What it does (an overview)

Common operations

• Vectors and matrices
  • In NumPy, vectors will be 1D (most of the time)
    • In other conventions a vector is treated as 2D
• Common operations in vectors and matrices
  • Dot Product/Inner product
    • $a\cdot b=a^{T}b={\sum }_{d=1}^D{a}_d{b}_d$
    • $a\cdot b=a_1{b}_1+a_2{b}_2+a_3{b}_3$
    • Takes 2 vectors, multiplies them element wise, then add those products together
    • Both input vectors must have the same shape
  • Matrix multiplication
    • Just doing a bunch of mini dot products
    • Dot row 1 of $a$ and column 1 of $b$ and so on
    • Number of columns of a = Number of rows of b
      • Inner dimensions must match
  • Element-wise product
    • Not so common in linear algebra, but very common in ML
  • We can solve linear systems (solving for x)
    • $Ax=b$
  • Inverse: $A^{-1}$
  • Determinant: $|A|$
  • Choosing random number/matrix from distribution (eg. Uniform, Gaussian)

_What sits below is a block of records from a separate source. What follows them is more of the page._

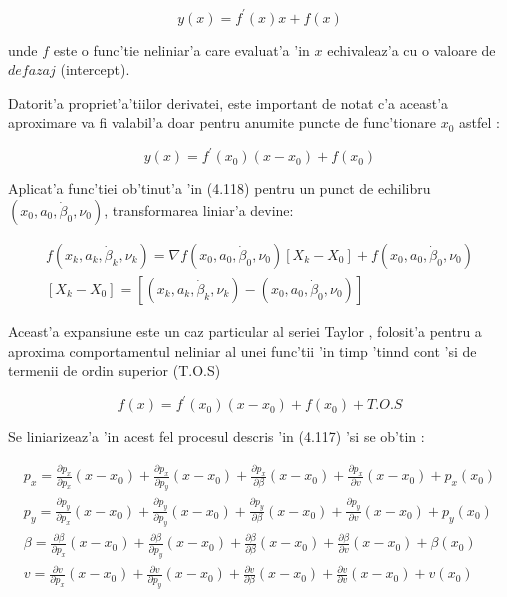 \documentclass[12pt,a4paper,twoside]{report}
\begin{document}
\begin{equation}
    y(x) = f^\prime (x) x + f(x)
\end{equation}

unde $f$ este o func'tie neliniar'a care evaluat'a 'in $x$ echivaleaz'a cu o valoare de $defazaj$ (intercept). 

\vspace{5px}

Datorit'a propriet'a'tiilor derivatei, este important de notat c'a aceast'a aproximare va fi valabil'a doar pentru anumite puncte de func'tionare $x_0$ astfel \cite{LinReg}:

\begin{equation}
    y(x) =  f^\prime (x_0) (x-x_0) + f(x_0)
\end{equation}

Aplicat'a func'tiei ob'tinut'a 'in (4.118) pentru un punct de echilibru $(x_0, a_0, \dot \beta_0, \nu_0)$, transformarea liniar'a devine:

\begin{gather}
     f(x_k, a_k, \dot \beta_k, \nu_k) = \nabla f(x_0, a_0, \dot \beta_0, \nu_0) [X_k - X_0] + f(x_0, a_0, \dot \beta_0, \nu_0) \\
     [X_k - X_0] = [(x_k, a_k, \dot \beta_k, \nu_k) - (x_0, a_0,\dot \beta_0, \nu_0)]
\end{gather}

Aceast'a expansiune este un caz particular al seriei Taylor \cite{LinReg}, folosit'a pentru a aproxima comportamentul neliniar al unei func'tii 'in timp 'tin\ia nd cont 'si de termenii de ordin superior (T.O.S)

\begin{equation}
     f(x) =  f^\prime (x_0) (x-x_0) + f(x_0) + T.O.S
\end{equation}

Se liniarizeaz'a 'in acest fel procesul descris 'in (4.117) 'si se ob'tin \cite{7952985}: 

\begin{gather}
p_x = \frac{\partial p_x}{\partial p_x} (x-x_0) +  \frac{\partial p_x}{\partial p_y} (x-x_0) +  \frac{\partial p_x}{\partial \beta} (x-x_0) +  \frac{\partial p_x}{\partial v} (x-x_0) + p_x (x_0) \\ 
p_y = \frac{\partial p_y}{\partial p_x} (x-x_0) +  \frac{\partial p_y}{\partial p_y} (x-x_0) +  \frac{\partial p_y}{\partial \beta} (x-x_0) +  \frac{\partial p_y}{\partial v} (x-x_0) + p_y (x_0) \\
\beta = \frac{\partial \beta}{\partial p_x} (x-x_0) +  \frac{\partial \beta}{\partial p_y} (x-x_0) +  \frac{\partial \beta}{\partial \beta} (x-x_0) +  \frac{\partial \beta}{\partial v} (x-x_0) + \beta(x_0) \\ 
v = \frac{\partial v}{\partial p_x} (x-x_0) +  \frac{\partial v}{\partial p_y} (x-x_0) +  \frac{\partial v}{\partial \beta} (x-x_0) +  \frac{\partial v}{\partial v} (x-x_0) + v (x_0)
\end{gather}
\end{document}
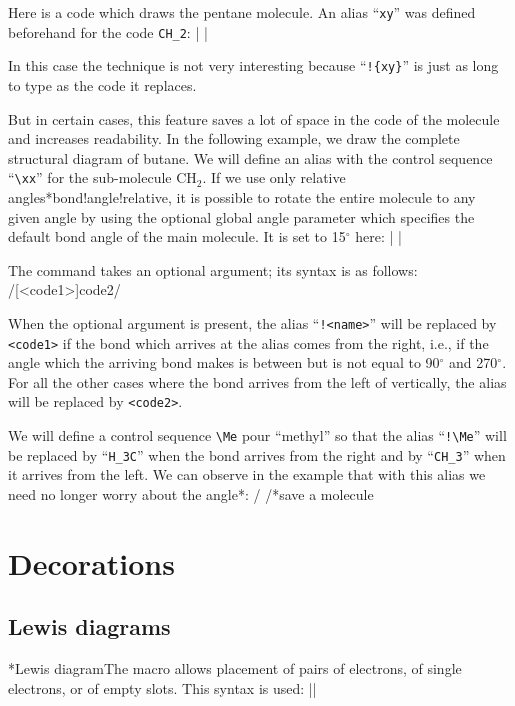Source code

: \documentclass[10pt]{article}
\makeatletter
\newcommand\idx{\@ifstar{\let\print@or@not\@gobble\idx@}{\let\print@or@not\@firstofone\idx@}}
\newcommand\idx@[1]{%
	\ifcat\expandafter\noexpand\@car#1\@nil\relax%
		\expandafter\ifx\@car#1\@nil\protect
			\index{#1}%
			\print@or@not{#1}%
		\else
			\saveexpandmode\expandarg
			\StrSubstitute{\string#1}{\string @}{\@empty\protect\symbol{'100}}[\temp@]%
			\StrGobbleLeft\temp@1[\temp@]%
			\restoreexpandmode
			\expandafter\index\expandafter{\temp@ @\protect\texttt{\protect\textbackslash\temp@}}%
			\print@or@not{\texttt{\string#1}}%
		\fi
	\else
		\index{#1}%
		\print@or@not{#1}%
	\fi
}
\newcommand\make@car@active[2]{%
	\catcode`#1\active
	\begingroup
		\lccode`\~`#1\relax
		\lowercase{\endgroup\def~{#2}}%
}
\newif\if@exstar
\newcommand\exemple{%
	\begingroup
	\parskip\z@
	\@makeother\;\@makeother\!\@makeother\?\@makeother\:%
	\@ifstar{\@exstartrue\exemple@}{\@exstarfalse\exemple@}}
\newcommand\exemple@[2][65]{%
	\medbreak\noindent
	\begingroup
		\let\do\@makeother\dospecials
		\make@car@active\ { {}}%
		\make@car@active\^^M{\par\leavevmode}%
		\make@car@active\,{\leavevmode\kern\z@\string,}%
		\make@car@active\-{\leavevmode\kern\z@\string-}%
		\make@car@active\>{\leavevmode\kern\z@\string>}%
		\make@car@active\<{\leavevmode\kern\z@\string<}%
		\exemple@@{#1}{#2}%
}
\newcommand\exemple@@[3]{%
	\def\@tempa##1#3{\exemple@@@{#1}{#2}{##1}}%
	\@tempa
}
\newcommand\exemple@@@[3]{%
	\xdef\the@code{#3}%
	\endgroup
	\if@exstar
		\begingroup
			\fboxrule0.4pt
			\let\breakboxparindent\z@
			\def\bkvz@bottom{\hrule\@height\fboxrule}%
			\let\bkvz@before@breakbox\relax
			\def\bkvz@set@linewidth{\advance\linewidth\dimexpr-2\fboxrule-2\fboxsep}%
			\def\bkvz@left{\vrule\@width\fboxrule\hskip\fboxsep}%
			\def\bkvz@right{\hskip\fboxsep\vrule\@width\fboxrule}%
			\def\bkvz@top{\hbox to \hsize{%
				\vrule\@width\fboxrule\@height\fboxrule
				\leaders\bkvz@bottom\hfill
				\ECFAugie
				\fboxsep\z@
				\colorbox{black}{\kern0.25em\color{white}\footnotesize\lower0.5ex\hbox{\strut#2}\kern0.25em}%
				\leaders\bkvz@bottom\hfill
				\vrule\@width\fboxrule\@height\fboxrule}}%
			\breakbox
				\kern.5ex\relax
				\ttfamily\footnotesize\the@code\par
				\normalfont
				\kern3pt
				\hrule height0.1pt width\linewidth depth0.1pt
				\vskip5pt
				\rightskip0pt plus 1fill
				\everypar{{\color{lightgray}\rlap{\vrule height0.1pt width\linewidth depth0.1pt}}\hskip0pt plus 1fill}%
				\newlinechar`\^^M\everyeof{\noexpand}\scantokens{#3}\par
			\endbreakbox
		\endgroup
	\else
		\vskip0.5ex
		\boxput*(0,1)
			{\fboxsep\z@
			\hbox{\ECFAugie\colorbox{black}{\leavevmode\kern0.25em{\color{white}\footnotesize\strut#2}\kern0.25em}}%
			}%
			{\fboxsep5pt
			\fbox{%
				$\vcenter{\hsize\dimexpr0.#1\linewidth-\fboxsep-\fboxrule\relax
					\kern5pt\parskip0pt \ttfamily\footnotesize\the@code}%
				\vcenter{\kern5pt\hsize\dimexpr\linewidth-0.#1\linewidth-\fboxsep-\fboxrule\relax
					\everypar{{\color{lightgray}\rlap{\vrule height0.1pt width\dimexpr\linewidth-0.#1\linewidth-\fboxsep-\fboxrule depth0.1pt}}}%
					\footnotesize\newlinechar`\^^M\everyeof{\noexpand}\scantokens{#3}}$%
				}%
			}%
	\fi
	\medbreak
	\endgroup
}
\let\do\@makeother\dospecials
\def\degres{\ensuremath{{}^\circ}}
\makeatother
\begin{document}
Here is a code which draws the pentane molecule. An alias ``\verb/xy/'' was defined beforehand for the code \verb/CH_2/:
\exemple{Pentane}|
	|

In this case the technique is not very interesting because ``\verb/!{xy}/'' is just as long to type as the code it replaces.

But in certain cases, this feature saves a lot of space in the code of the molecule and increases readability. In the following example, we draw the complete structural diagram of butane. We will define an alias with the control sequence ``\verb/\xx/'' for the sub-molecule $\mathrm{CH_2}$. If we use only relative angles\idx*{bond!angle!relative}, it is possible to rotate the entire molecule to any given angle by using the optional global angle parameter which specifies the default bond angle of the main molecule. It is set to 15\degres{} here:
\exemple{Butane}|
|

The \idx{\definesubmol} command takes an optional argument; its syntax is as follows:
\centerverb/[<code1>]{code2}/
\medskip

When the optional argument is present, the alias ``\verb-!<name>-'' will be replaced by \verb'<code1>' if the bond which arrives at the alias comes from the right, i.e., if the angle which the arriving bond makes is between but is not equal to 90\degres{} and 270\degres{}. For all the other cases where the bond arrives from the left of vertically, the alias will be replaced by \verb-<code2>-.

We will define a control sequence \verb-\Me- pour ``methyl'' so that the alias ``\verb-!\Me-'' will be replaced by ``\verb-H_3C-'' when the bond arrives from the right and by ``\verb-CH_3-'' when it arrives from the left. We can observe in the example that with this alias we need no longer worry about the angle\idx*{}:
\exemple{Dual alias}/
/\idx*{save a molecule}

\section{Decorations}
\subsection{Lewis diagrams}\label{lewis}
\idx*{Lewis diagram}The macro \idx{\lewis} allows placement of pairs of electrons, of single electrons, or of empty slots. This syntax is used:
\centerverb||
\smallskip
\end{document}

Applications of linear algebra (and numpy)

• Linear regression
• Logistic regression
• Deep NNs (everything in deep learning)
• K-meansclustering
• density estimation
• PCA
• Matrix factorization (recommender systems)
• SVM
• Markov models
• Control systems
• game theory
• operations research
• portfolio optimization